Pearson’s correlation coefficients were calculated between estimates of inbreeding coefficients from each of pedigree records, 50k SNP genotypes, and whole-genome sequence variants. All correlations between different inbreeding coefficient estimators were tested within breed to determine whether they were significantly different from 0 using the R (http://www.r-project.org/) cor and cor.test functions.

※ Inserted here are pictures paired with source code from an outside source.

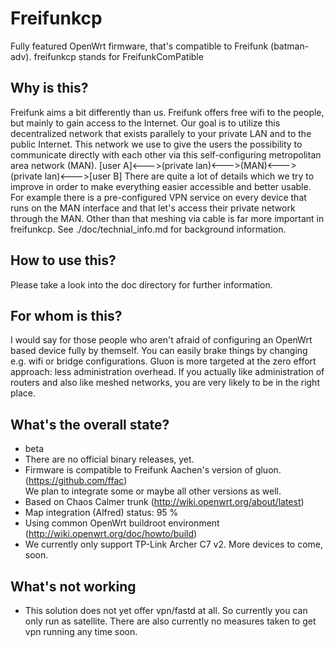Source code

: # Freifunkcp
Fully featured OpenWrt firmware, that's compatible to Freifunk (batman-adv).
freifunkcp stands for FreifunkComPatible

## Why is this?
Freifunk aims a bit differently than us. Freifunk offers free wifi to the people, but mainly to gain access to the Internet. Our goal is to utilize this decentralized network that exists parallely to your private LAN and to the public Internet. This network we use to give the users the possibility to communicate directly with each other via this self-configuring metropolitan area network (MAN).
[user A]<--->(private lan)<--->(MAN)<--->(private lan)<--->[user B]
There are quite a lot of details which we try to improve in order to make everything easier accessible and better usable. For example there is a pre-configured VPN service on every device that runs on the MAN interface and that let's access their private network through the MAN. Other than that meshing via cable is far more important in freifunkcp. See ./doc/technial_info.md for background information.

## How to use this?
Please take a look into the doc directory for further information.

## For whom is this?
I would say for those people who aren't afraid of configuring an OpenWrt based device fully by themself. You can easily brake things by changing e.g. wifi or bridge configurations. Gluon is more targeted at the zero effort approach: less administration overhead.
If you actually like administration of routers and also like meshed networks, you are very likely to be in the right place.

## What's the overall state?
* beta
* There are no official binary releases, yet.
* Firmware is compatible to Freifunk Aachen's version of gluon. (https://github.com/ffac)<br>We plan to integrate some or maybe all other versions as well.
* Based on Chaos Calmer trunk (http://wiki.openwrt.org/about/latest)
* Map integration (Alfred) status: 95 %
* Using common OpenWrt buildroot environment (http://wiki.openwrt.org/doc/howto/build)
* We currently only support TP-Link Archer C7 v2. More devices to come, soon.

## What's not working
* This solution does not yet offer vpn/fastd at all. So currently you can only run as satellite. There are also currently no measures taken to get vpn running any time soon.
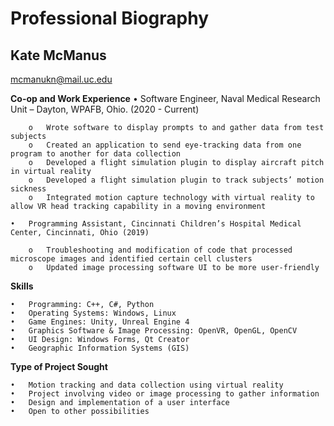 # Professional Biography

## Kate McManus
mcmanukn@mail.uc.edu

**Co-op and Work Experience**
    •	Software Engineer, Naval Medical Research Unit – Dayton, WPAFB, Ohio. (2020 - Current)
	
        o	Wrote software to display prompts to and gather data from test subjects
        o	Created an application to send eye-tracking data from one program to another for data collection
        o	Developed a flight simulation plugin to display aircraft pitch in virtual reality
        o	Developed a flight simulation plugin to track subjects’ motion sickness
        o	Integrated motion capture technology with virtual reality to allow VR head tracking capability in a moving environment

    •	Programming Assistant, Cincinnati Children’s Hospital Medical Center, Cincinnati, Ohio (2019)
	
        o	Troubleshooting and modification of code that processed microscope images and identified certain cell clusters
        o	Updated image processing software UI to be more user-friendly

**Skills**

    •	Programming: C++, C#, Python
    •	Operating Systems: Windows, Linux
    •	Game Engines: Unity, Unreal Engine 4
    •	Graphics Software & Image Processing: OpenVR, OpenGL, OpenCV
    •	UI Design: Windows Forms, Qt Creator
    •	Geographic Information Systems (GIS)

**Type of Project Sought**

    •	Motion tracking and data collection using virtual reality
    •	Project involving video or image processing to gather information
    •	Design and implementation of a user interface
    •	Open to other possibilities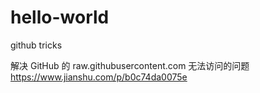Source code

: # hello-world
 

github tricks

解决 GitHub 的 raw.githubusercontent.com 无法访问的问题 https://www.jianshu.com/p/b0c74da0075e
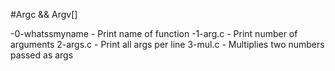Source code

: #Argc && Argv[]

-0-whatssmyname - Print name of function
-1-arg.c - Print number of arguments
2-args.c - Print all args per line
3-mul.c - Multiplies two numbers passed as args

Impact of allele frequencies on estimators of inbreeding

As some estimators explicitly use allele frequencies to compute inbreeding coefficients, it is important to investigate how varying allele frequencies affect estimated inbreeding coefficients. Here, we investigated how the three different estimators change across the whole range of allele frequencies. For each genotype x i (homozygous for the reference allele; heterozygous for the reference and non-reference allele; homozygous for the non-reference allele), the values can be written as a function of allele frequency p i , as shown in Table 1.

Table 1 Formula for calculating three estimators (FGRM, FHOM and FUNI) for each genotype (homozygous for reference allele; heterozygous for reference and non-reference allele; homozygous for non-reference allele)

Results

We used five different approaches (FPED, FGRM, FHOM, FUNI, FROH) to estimate inbreeding coefficients using information from three different sources: pedigree, whole genome sequence and 50k SNP chip genotype data. There were total 11 estimates of inbreeding coefficients for each animal (Table 2). The average inbreeding coefficients estimated using different approaches and different data sets are presented in Table 2. The FPED and FROH estimated from 50k data for HOL and JER are significantly higher than for RDC (p < 0.05). For inbreeding coefficients estimated from sequence data, FROH, FROH>1Mb, FROH>3Mb, FHOM and FUNI differed significantly among breeds, being highest in JER and lowest in RDC. The mean FROH for 50k SNP chip data (0.066), and sequence data (0.19) are significantly higher than FPED (0.016) (p < 0.01).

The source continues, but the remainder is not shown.